Flamingo Jones said...

We're all wondering about that mikel. Meanwhile we're enjoying the fact that Ian is still one of us "little people" and will therefore continue talking to us.

humidhaney said...

http://humidhaney.typepad.com/the_humid_haney_rant/2005/07/it_is_time_to_h.html

ica said...

I have to go google the "smiling sun" license plate. Power to the people!

ica said...

http://www.kentuckyroads.com/images/kentuckyroads/plate.jpg.html

Phillip said...

yeah ian, geez. get a job already so you can hook us up with jobs. stop being so shellfish!

i'm so sick of people focusing on the missing girl in aruba. damn liberal media! there are plenty of good things going on in aruba too!

wobbleboard said...

You'll be writing about it soon enough, but it looks like a judge from your lovely state, Edith Brown Clement, may be Dubya's SCOTUS nominee. Tune in tonight to find out!

Ian McGibboney said...

Uncle Mike: you are, and always will be, a legend. And, for the record, I sleep during the day. I typically work nights.

Flamingo: I know I'm a little person because I pay taxes.
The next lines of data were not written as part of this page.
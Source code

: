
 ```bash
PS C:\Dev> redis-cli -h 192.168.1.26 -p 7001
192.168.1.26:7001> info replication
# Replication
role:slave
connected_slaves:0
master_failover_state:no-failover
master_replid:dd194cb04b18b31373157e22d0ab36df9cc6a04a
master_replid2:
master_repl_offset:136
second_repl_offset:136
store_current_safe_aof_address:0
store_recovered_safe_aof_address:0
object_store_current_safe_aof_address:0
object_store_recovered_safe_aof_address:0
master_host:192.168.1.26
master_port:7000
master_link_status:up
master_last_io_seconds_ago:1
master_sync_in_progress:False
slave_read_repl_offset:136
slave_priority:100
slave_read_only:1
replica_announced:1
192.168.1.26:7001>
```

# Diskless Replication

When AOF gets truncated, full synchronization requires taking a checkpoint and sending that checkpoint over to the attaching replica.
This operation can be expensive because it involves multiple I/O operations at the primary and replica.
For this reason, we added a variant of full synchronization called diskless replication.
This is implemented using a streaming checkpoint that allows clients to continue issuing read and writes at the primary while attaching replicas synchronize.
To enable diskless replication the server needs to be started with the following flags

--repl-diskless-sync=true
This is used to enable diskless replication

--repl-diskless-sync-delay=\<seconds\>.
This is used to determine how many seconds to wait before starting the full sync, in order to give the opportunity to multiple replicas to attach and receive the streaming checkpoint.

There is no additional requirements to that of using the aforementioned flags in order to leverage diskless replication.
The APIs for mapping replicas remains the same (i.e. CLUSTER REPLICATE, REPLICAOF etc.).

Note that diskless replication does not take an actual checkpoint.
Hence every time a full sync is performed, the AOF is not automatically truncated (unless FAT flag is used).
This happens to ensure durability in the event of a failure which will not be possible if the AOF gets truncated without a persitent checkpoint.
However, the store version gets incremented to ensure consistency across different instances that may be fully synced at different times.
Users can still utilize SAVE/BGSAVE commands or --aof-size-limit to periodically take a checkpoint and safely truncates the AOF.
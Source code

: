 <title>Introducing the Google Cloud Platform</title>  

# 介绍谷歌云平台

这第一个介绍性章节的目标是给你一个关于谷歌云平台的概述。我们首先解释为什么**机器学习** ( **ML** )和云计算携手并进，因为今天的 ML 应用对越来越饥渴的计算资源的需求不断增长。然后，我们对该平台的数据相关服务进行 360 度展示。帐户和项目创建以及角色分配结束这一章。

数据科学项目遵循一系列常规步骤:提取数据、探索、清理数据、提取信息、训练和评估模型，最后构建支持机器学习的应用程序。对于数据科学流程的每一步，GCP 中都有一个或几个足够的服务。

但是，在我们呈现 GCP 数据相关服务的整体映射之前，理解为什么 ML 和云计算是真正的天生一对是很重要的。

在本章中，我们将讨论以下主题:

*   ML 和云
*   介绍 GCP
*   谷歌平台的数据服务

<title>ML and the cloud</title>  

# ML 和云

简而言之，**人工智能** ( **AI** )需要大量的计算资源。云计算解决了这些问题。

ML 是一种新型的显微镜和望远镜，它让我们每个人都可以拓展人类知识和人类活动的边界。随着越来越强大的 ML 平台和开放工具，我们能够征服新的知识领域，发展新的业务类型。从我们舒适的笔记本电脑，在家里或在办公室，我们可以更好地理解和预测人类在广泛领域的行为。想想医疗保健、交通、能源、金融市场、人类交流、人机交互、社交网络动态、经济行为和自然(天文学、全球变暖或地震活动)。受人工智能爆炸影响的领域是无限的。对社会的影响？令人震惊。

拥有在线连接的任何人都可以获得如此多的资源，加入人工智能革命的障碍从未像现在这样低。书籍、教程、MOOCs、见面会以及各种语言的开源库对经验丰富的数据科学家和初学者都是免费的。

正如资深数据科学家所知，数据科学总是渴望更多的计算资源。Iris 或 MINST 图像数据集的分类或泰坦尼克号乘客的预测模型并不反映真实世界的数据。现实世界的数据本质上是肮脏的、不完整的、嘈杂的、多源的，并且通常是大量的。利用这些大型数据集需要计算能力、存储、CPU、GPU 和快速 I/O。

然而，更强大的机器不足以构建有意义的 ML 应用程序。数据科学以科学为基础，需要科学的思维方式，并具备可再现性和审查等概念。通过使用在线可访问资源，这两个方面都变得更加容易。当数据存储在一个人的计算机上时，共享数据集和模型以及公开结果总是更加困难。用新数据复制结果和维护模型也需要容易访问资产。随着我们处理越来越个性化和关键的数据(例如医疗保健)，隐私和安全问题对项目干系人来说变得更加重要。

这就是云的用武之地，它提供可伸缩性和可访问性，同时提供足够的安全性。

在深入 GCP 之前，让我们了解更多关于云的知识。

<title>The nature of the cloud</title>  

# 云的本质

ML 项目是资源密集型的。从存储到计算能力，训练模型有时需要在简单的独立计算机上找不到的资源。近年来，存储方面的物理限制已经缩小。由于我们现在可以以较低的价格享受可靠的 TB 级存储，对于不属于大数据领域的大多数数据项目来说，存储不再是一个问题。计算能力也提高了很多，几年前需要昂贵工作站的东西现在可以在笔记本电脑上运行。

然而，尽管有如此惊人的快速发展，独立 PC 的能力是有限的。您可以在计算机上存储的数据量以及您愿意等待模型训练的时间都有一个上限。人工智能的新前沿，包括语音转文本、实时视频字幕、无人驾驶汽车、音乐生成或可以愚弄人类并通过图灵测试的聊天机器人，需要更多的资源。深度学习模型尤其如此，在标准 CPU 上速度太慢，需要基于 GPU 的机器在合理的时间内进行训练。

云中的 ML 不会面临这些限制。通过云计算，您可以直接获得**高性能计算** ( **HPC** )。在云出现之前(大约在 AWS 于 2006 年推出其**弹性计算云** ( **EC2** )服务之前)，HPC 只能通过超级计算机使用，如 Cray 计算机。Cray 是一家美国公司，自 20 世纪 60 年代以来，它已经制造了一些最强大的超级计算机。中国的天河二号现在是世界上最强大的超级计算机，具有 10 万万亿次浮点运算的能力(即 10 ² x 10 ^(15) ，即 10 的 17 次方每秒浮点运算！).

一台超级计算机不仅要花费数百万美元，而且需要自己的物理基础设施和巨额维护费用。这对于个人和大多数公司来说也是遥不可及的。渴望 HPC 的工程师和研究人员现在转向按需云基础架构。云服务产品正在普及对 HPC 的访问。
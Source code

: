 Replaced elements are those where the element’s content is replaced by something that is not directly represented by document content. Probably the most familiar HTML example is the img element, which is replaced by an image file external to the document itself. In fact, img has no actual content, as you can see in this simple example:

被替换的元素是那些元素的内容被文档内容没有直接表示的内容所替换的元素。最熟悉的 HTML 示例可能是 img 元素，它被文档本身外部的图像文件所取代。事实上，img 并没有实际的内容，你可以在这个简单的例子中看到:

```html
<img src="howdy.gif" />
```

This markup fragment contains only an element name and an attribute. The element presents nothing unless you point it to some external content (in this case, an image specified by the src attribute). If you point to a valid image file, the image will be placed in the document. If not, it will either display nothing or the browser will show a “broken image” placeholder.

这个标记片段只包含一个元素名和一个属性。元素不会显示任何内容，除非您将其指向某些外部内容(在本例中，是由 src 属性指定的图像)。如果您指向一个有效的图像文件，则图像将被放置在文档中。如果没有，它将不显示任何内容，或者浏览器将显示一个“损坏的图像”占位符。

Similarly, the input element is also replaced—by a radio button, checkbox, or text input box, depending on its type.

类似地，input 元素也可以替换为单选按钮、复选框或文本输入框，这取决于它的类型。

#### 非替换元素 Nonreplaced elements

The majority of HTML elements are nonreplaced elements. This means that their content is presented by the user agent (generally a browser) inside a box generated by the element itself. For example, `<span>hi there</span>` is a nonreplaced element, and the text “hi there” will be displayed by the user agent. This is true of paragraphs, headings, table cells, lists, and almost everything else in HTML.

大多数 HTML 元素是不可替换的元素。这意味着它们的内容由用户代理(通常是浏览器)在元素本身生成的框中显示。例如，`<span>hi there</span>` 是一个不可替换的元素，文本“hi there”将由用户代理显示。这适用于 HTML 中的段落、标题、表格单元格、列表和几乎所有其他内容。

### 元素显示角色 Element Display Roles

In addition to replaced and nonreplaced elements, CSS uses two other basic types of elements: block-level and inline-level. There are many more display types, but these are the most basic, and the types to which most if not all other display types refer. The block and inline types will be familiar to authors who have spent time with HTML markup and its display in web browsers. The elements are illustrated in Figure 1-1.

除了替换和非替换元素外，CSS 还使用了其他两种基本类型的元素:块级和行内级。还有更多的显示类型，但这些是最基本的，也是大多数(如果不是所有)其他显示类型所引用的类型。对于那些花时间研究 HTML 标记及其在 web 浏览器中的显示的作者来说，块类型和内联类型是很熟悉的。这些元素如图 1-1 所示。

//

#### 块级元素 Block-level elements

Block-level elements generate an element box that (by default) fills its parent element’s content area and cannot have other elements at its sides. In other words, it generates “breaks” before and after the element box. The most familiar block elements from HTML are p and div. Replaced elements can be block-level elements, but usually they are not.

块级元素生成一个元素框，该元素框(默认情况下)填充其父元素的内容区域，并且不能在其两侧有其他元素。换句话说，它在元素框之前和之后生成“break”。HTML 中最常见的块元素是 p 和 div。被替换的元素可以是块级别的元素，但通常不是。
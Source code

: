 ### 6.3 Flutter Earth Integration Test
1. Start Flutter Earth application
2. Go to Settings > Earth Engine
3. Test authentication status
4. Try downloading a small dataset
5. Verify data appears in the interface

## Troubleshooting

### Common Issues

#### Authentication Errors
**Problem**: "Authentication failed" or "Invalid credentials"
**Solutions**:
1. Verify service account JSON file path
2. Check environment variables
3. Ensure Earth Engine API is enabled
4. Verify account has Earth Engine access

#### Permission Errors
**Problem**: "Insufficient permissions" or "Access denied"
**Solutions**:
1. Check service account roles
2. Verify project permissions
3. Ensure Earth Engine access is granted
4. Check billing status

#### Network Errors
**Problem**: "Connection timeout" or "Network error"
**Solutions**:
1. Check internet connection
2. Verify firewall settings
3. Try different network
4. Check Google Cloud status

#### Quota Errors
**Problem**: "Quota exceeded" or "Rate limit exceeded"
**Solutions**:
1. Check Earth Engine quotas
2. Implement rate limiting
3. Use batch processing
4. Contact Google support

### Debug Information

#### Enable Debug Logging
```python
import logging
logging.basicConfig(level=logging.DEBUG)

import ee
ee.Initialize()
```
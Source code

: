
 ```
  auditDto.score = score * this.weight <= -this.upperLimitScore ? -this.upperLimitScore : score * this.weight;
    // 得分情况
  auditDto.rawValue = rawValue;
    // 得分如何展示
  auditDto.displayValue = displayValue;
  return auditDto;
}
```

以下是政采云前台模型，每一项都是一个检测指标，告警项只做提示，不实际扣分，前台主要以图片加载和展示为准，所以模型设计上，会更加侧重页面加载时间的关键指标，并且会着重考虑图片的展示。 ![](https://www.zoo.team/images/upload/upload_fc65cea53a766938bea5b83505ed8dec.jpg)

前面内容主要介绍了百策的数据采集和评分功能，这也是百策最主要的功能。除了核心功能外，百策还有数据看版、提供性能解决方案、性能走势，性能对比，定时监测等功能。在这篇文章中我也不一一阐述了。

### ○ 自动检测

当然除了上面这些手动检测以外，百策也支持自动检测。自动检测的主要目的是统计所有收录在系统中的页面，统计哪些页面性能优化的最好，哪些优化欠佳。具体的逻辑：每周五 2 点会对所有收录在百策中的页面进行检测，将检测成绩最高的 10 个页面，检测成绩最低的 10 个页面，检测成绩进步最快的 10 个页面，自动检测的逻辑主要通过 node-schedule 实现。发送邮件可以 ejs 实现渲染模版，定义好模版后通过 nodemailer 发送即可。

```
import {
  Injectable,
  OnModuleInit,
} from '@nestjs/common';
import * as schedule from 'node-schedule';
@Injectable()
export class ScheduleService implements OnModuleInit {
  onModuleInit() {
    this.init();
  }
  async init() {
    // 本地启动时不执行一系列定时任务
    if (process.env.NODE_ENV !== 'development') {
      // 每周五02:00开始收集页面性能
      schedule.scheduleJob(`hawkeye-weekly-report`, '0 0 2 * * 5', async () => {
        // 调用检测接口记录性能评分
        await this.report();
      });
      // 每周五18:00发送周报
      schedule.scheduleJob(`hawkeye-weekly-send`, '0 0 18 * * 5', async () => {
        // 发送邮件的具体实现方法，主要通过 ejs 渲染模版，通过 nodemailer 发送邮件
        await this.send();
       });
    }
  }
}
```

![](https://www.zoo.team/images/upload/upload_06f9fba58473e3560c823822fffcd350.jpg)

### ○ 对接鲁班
Leona Helmsley said so.

Jessica: I meant to post the plate but I was tired. Thank you for being such a diligent fan. Expect lots of questions any day now.

Phizz: you're phizz.

Humid Haney and Wobbleboard: just hang on. The ride will soon begin!

yournamehere said...

They'll blame Louisville, the unfriendliest city in the South, for the license plate failure. That's where I'm originally from, and everyone I know hated that stupid Wal-Mart logo.

Ian McGibboney said...

You know who else has a tacky plate? Florida! The moment they switched from "Florida" to "myFlorida.com" was certainly a nadir in human taste.

wobbleboard said...

Tacky, I agree -- especially since myFlorida.com is a porn site. Or was that myWhoreida.com?

Flamingo Jones said...

www.myWhoreida.com sounds like porn that involves frozen potato products.

Ian McGibboney said...

I suggest home fries. They have more girth, if you catch my drift.

Spo said...

Hey Ian - found my way via Jessica - great site - shall be a daily read - and you may very well have the greatest second name on the planet too.